In the red organic light emitting compound according to the present invention, since the emission wavelength and the electron / hole injection / transport characteristic change according to the type of the substituent substituted by the compound represented by the formula (1), the desired emission wavelength is selected by appropriately selecting the substituent. And an organic compound layer having physical properties such as charge transfer characteristics. The red light emitting compound according to the present invention has excellent heat resistance and not only improves the lifetime and productivity of the organic light emitting device, but also emits high efficiency and high quality red light. The red organic light emitting compound according to the present invention may be prepared by various conventional organic synthesis methods.

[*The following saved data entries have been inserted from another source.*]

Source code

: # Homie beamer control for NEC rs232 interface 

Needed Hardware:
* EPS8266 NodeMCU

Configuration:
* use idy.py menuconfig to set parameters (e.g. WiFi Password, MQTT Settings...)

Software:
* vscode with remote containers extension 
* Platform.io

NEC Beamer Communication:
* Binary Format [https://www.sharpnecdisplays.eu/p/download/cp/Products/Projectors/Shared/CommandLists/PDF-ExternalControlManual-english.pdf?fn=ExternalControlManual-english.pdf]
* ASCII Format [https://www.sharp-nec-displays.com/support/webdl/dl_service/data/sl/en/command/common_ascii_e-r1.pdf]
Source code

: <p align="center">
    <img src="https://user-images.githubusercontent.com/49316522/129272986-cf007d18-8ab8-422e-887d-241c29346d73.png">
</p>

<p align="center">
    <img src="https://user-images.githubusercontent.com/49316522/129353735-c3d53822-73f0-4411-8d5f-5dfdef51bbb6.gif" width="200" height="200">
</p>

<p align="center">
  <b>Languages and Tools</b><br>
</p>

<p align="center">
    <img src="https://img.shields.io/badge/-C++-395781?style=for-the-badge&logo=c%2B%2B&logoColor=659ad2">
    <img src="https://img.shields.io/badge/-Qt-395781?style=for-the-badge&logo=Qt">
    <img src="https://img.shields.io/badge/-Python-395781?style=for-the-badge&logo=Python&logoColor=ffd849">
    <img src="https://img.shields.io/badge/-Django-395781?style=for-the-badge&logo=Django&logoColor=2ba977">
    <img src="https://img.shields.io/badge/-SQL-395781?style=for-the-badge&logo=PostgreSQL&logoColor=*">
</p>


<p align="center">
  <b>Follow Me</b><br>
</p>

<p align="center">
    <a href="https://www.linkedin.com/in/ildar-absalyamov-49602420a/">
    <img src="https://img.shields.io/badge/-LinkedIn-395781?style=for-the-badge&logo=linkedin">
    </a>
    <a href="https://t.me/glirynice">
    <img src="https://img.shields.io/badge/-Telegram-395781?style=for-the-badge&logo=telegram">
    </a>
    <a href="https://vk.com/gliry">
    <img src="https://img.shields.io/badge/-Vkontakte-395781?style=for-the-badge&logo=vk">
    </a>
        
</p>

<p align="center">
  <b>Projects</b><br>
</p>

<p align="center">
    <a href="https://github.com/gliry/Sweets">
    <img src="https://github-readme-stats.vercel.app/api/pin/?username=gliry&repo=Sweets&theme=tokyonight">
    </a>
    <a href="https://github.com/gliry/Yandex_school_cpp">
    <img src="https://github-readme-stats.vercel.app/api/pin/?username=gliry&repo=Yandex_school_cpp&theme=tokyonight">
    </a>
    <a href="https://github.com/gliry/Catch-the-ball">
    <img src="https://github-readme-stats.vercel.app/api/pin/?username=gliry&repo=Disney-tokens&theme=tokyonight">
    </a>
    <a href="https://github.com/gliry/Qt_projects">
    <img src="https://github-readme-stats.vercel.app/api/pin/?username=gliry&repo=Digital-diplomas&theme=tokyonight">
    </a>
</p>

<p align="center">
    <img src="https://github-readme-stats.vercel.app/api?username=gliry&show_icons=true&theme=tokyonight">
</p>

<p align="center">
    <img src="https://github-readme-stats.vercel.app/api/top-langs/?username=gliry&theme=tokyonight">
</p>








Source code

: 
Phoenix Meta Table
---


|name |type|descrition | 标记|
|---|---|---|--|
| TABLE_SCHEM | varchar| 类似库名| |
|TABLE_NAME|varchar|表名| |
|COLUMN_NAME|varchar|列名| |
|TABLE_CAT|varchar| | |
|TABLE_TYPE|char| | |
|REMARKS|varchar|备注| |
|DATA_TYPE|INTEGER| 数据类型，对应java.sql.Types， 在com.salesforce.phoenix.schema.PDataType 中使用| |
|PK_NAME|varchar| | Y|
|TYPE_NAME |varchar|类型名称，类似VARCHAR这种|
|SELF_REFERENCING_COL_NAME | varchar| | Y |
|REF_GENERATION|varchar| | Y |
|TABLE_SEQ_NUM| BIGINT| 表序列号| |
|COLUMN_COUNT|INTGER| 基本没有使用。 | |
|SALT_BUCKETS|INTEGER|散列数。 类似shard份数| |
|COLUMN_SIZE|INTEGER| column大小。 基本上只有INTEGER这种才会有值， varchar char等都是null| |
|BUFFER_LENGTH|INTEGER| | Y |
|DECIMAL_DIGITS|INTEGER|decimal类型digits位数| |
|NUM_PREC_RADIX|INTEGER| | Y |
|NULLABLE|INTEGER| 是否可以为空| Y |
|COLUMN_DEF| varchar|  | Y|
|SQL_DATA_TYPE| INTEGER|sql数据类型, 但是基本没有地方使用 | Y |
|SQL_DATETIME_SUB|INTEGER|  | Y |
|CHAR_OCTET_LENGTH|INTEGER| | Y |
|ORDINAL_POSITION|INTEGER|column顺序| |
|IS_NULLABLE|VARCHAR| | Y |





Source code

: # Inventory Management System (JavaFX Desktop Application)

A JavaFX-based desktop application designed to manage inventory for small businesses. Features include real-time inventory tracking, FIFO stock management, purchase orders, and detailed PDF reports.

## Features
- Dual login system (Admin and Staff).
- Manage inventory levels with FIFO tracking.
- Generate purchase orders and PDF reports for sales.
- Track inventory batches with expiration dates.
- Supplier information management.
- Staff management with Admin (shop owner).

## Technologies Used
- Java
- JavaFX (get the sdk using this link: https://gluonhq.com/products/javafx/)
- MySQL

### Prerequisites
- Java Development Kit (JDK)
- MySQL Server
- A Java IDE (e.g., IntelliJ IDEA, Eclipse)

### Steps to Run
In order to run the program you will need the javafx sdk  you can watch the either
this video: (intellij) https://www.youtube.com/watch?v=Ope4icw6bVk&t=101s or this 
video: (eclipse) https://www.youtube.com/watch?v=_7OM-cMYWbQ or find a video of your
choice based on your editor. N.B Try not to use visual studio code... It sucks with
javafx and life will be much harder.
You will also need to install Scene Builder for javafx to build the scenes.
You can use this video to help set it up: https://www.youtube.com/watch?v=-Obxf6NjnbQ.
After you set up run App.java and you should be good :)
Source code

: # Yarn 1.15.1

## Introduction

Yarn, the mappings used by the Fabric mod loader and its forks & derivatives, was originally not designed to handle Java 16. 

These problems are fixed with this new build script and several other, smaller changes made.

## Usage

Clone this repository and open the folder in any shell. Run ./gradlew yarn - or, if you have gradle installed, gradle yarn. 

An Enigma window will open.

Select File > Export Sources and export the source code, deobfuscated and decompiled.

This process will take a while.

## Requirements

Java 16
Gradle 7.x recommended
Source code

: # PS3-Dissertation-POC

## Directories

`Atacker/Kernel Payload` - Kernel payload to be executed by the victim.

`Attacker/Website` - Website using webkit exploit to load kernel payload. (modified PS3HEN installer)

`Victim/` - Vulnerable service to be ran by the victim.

1 is a cross-sectional view of an organic light emitting diode according to an exemplary embodiment of the present invention. As shown in FIG. 1, the organic light emitting diode includes a first electrode 12 having a high work function on the substrate 10. The light emitting layer 14 including the organic light emitting compound according to the present invention is formed on the first electrode 12 and formed as a hole injection electrode (anode). In addition, the light emitting layer 14 may include a conventional host, a conventional light emitting compound, a fluorescent dye, and / or a dopant together with the organic light emitting compound according to the present invention. When the luminescent compound of the present invention is used as a dopant with a conventional host material such as 9,10-di (2-naphthyl) anthracene (9,10-di (2-naphthyl) anthracene; ADN), The content of tart is preferably 1 to 20% by weight, more preferably 5 to 10% by weight, based on the entire host / dopant. A second electrode 16 having a low work function is formed on the emission layer 14 so as to face the first electrode 12 as an electron injection electrode (cathode). When voltage is applied to the first and second electrodes 12 and 16 of the organic light emitting diode, holes and electrons generated in the first and second electrodes 12 and 16 are injected into the light emitting layer 14, and the light emitting layer In the molecular structure of (14), electrons and holes combine to emit red light, and the emitted light passes through the first electrode 12 and the substrate 10 made of a transparent material to display an image. The substrate 10 of the organic light emitting diode is electrically insulative, and in particular, when fabricating a device emitting light toward the first electrode 12, the substrate 10 is made of a transparent material, preferably made of glass or transparent plastic film. The first electrode 12 may be made of indium tin oxide (ITO), polyaniline, silver (Ag), or the like, and the second electrode 16 may be formed of a metal such as Al, Mg, Ca, or LiAl, It may be made of a metal alloy such as Mg-Ag.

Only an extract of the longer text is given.